Building Relationships

Building relationships at work

When you think of running an organization, many times we think about the ‘tasks’ that need to be completed like inventory management, bookkeeping, hiring and marketing administration. All these responsibilities are important to the smooth running of a business, but the key to lasting success in any level of any organization is building relationships. It’s about relationships at any level …with a manager, a co-worker, a supplier or a client. In order for your team to be successful and contribute to building the organization, you must both develop and nurture relationships.

Where we can struggle:

1. Day to Day Interactions:

People can fall down when it comes to building relationships with individuals that intersect in their day-to-day activities. We go to work and begin our day with the tasks we’re responsible for and assume that’s enough. For some, the ideal world would only require the simplicity of performing our tasks. However, when things go wrong, or you want to change, learn or grow in your career/role you need to have the relationships to connect you to the people and resources you will need. Understanding that every interaction is an opportunity for positive movement in your work/life, will help you make every interaction count.

2. Time and Energy:

It takes a concerted effort to give relationships the nurturing that’s needed. People become complacent when things are going well… and even when things are not going well and they just get used to things being that way. They forget to recognize and acknowledge those around them and take the time and energy needed even for the small things that can make a significant difference. Studies have found that when you feel the people around you genuinely care about your well-being, it’s directly related to your level of engagement or the willingness to go the extra mile. A simple thank you, remembering a birthday or making time for a coffee with someone can be all it takes.

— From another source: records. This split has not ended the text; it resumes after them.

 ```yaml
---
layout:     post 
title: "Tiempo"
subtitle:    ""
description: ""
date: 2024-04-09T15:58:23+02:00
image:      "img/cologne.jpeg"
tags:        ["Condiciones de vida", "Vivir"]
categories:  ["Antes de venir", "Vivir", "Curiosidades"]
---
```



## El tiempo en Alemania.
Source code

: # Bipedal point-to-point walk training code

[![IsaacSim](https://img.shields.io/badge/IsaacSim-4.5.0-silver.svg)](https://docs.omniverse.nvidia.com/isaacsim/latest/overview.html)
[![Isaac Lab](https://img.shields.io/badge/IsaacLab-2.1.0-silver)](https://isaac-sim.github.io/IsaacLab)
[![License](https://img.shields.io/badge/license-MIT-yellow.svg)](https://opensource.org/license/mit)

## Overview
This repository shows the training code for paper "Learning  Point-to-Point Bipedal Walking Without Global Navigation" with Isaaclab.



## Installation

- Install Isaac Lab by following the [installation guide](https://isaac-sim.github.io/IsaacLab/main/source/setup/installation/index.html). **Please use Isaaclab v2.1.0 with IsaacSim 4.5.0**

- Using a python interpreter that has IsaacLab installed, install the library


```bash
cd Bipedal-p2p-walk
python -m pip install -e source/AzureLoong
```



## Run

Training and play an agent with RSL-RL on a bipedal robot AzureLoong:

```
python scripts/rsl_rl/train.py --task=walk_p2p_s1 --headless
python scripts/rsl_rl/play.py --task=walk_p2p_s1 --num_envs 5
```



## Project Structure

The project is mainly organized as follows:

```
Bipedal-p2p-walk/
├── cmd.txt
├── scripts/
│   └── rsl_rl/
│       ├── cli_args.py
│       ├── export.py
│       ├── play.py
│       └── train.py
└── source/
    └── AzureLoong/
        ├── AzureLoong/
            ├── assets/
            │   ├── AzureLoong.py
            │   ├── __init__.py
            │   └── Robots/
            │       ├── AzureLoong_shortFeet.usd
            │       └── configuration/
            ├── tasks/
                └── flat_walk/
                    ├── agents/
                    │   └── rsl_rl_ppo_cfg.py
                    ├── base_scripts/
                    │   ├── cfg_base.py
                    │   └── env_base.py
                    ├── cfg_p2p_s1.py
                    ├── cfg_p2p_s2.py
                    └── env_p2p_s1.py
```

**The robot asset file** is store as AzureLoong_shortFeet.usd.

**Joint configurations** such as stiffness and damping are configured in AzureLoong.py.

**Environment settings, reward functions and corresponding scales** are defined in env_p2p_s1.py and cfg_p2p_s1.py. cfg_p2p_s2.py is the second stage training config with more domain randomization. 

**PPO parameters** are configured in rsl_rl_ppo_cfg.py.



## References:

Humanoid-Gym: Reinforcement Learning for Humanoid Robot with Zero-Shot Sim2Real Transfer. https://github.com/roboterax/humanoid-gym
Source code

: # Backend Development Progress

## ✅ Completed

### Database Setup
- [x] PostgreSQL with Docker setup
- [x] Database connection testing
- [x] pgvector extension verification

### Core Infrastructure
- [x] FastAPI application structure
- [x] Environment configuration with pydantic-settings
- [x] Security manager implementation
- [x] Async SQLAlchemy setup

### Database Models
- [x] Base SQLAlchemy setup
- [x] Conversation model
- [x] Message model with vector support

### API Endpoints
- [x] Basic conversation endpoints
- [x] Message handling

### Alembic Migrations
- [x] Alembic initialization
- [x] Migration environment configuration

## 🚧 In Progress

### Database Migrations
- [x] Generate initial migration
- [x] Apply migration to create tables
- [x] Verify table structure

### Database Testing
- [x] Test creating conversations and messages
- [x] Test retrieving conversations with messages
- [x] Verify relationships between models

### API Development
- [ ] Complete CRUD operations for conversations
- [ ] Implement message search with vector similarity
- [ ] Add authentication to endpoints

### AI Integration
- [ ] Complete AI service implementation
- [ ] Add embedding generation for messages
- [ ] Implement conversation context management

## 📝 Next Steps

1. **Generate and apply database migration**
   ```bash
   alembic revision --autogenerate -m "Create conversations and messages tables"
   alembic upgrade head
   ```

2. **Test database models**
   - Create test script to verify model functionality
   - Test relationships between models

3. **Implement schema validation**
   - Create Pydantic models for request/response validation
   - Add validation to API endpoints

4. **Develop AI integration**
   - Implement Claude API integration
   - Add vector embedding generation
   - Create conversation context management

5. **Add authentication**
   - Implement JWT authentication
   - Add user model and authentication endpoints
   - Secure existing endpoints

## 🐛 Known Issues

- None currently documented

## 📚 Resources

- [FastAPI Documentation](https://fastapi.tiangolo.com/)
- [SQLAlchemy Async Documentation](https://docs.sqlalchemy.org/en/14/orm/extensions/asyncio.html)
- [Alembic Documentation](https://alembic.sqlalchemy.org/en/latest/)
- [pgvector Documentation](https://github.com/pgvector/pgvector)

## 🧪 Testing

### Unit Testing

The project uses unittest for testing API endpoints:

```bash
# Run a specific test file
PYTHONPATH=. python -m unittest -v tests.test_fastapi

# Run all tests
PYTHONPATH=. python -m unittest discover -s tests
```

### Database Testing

3. Some People are harder than others:

Some relationships are particularly harder to nurture than others. This can be a result of past conflict, communication issues, personality differences or team dynamics. Trying to see the other’s perspective is an important step in overcoming these barriers. Acknowledging your own role in the difficulties is also a necessary step. A relationship involves two people and both play a role in it’s success. Get clarity around what is going can in the environment both at work and outside of work can help. Maybe approaching the situation with a simple “You don’t seem to be yourself today, is there anything I can do to help” is all that’s needed.

At the end of the day, you never know when you may need someone’s help, a recommendation, want to make a change or just want a listening ear. Having good relationships makes you feel good and it only makes sense that when you feel good you’re happier at work and more productive. Nurture your good relationships and extend an olive branch to ones that aren’t as good. The benefits will far outweigh the time and effort invested.